[v1] block: fix null-deref in percpu_ref_put

[PATCH-next] block: fix null-deref in percpu_ref_put

Posted by Zhong Jinghua 2 years, 9 months ago

A problem was find in stable 5.10 and the root cause of it like below.

In the use of q_usage_counter of request_queue, blk_cleanup_queue using
"wait_event(q->mq_freeze_wq, percpu_ref_is_zero(&q->q_usage_counter))"
to wait q_usage_counter becoming zero. however, if the q_usage_counter
becoming zero quickly, and percpu_ref_exit will execute and ref->data
will be freed, maybe another process will cause a null-defef problem
like below:

	CPU0                             CPU1
blk_mq_destroy_queue
 blk_freeze_queue
  blk_mq_freeze_queue_wait
				scsi_end_request
				 percpu_ref_get
				 ...
				 percpu_ref_put
				  atomic_long_sub_and_test
 blk_put_queue
  kobject_put
   kref_put
    blk_release_queue
     percpu_ref_exit
      ref->data -> NULL
   				   ref->data->release(ref) -> null-deref

As suggested by Ming Lei, fix it by getting the release method before
the referebce count is minus 0.

Suggested-by: Ming Lei <ming.lei@redhat.com>
Signed-off-by: Zhong Jinghua <zhongjinghua@huawei.com>
---
 include/linux/percpu-refcount.h | 7 +++++--
 1 file changed, 5 insertions(+), 2 deletions(-)

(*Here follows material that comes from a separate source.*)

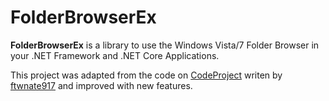 # FolderBrowserEx
**FolderBrowserEx** is a library to use the Windows Vista/7 Folder Browser in your .NET Framework and .NET Core Applications. 

This project was adapted from the code on [CodeProject](https://www.codeproject.com/Articles/5255769/Csharp-Select-FolderDialog-for-NET-Core-3-0) writen by [ftwnate917](https://www.codeproject.com/Members/ftwnate917) and improved with new features.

diff --git a/include/linux/percpu-refcount.h b/include/linux/percpu-refcount.h
index d73a1c08c3e3..11e717c95acb 100644
--- a/include/linux/percpu-refcount.h
+++ b/include/linux/percpu-refcount.h
@@ -331,8 +331,11 @@ static inline void percpu_ref_put_many(struct percpu_ref *ref, unsigned long nr)
 
 	if (__ref_is_percpu(ref, &percpu_count))
 		this_cpu_sub(*percpu_count, nr);
-	else if (unlikely(atomic_long_sub_and_test(nr, &ref->data->count)))
-		ref->data->release(ref);
+	else {
+		percpu_ref_func_t *release = ref->data->release;
+		if (unlikely(atomic_long_sub_and_test(nr, &ref->data->count)))
+			release(ref);
+	}
 
 	rcu_read_unlock();
 }
-- 
2.31.1

Re: [PATCH-next] block: fix null-deref in percpu_ref_put

Posted by Dennis Zhou 2 years, 9 months ago

Hello,

On Tue, Dec 06, 2022 at 05:09:39PM +0800, Zhong Jinghua wrote:
> A problem was find in stable 5.10 and the root cause of it like below.
> 
> In the use of q_usage_counter of request_queue, blk_cleanup_queue using
> "wait_event(q->mq_freeze_wq, percpu_ref_is_zero(&q->q_usage_counter))"
> to wait q_usage_counter becoming zero. however, if the q_usage_counter
> becoming zero quickly, and percpu_ref_exit will execute and ref->data
> will be freed, maybe another process will cause a null-defef problem
> like below:
> 
> 	CPU0                             CPU1
> blk_mq_destroy_queue
>  blk_freeze_queue
>   blk_mq_freeze_queue_wait
> 				scsi_end_request
> 				 percpu_ref_get
> 				 ...
> 				 percpu_ref_put
> 				  atomic_long_sub_and_test
>  blk_put_queue
>   kobject_put
>    kref_put
>     blk_release_queue
>      percpu_ref_exit
>       ref->data -> NULL
>    				   ref->data->release(ref) -> null-deref
> 

I remember thinking about this a while ago. I don't think this fix works
as nicely as it may seem. Please correct me if I'm wrong.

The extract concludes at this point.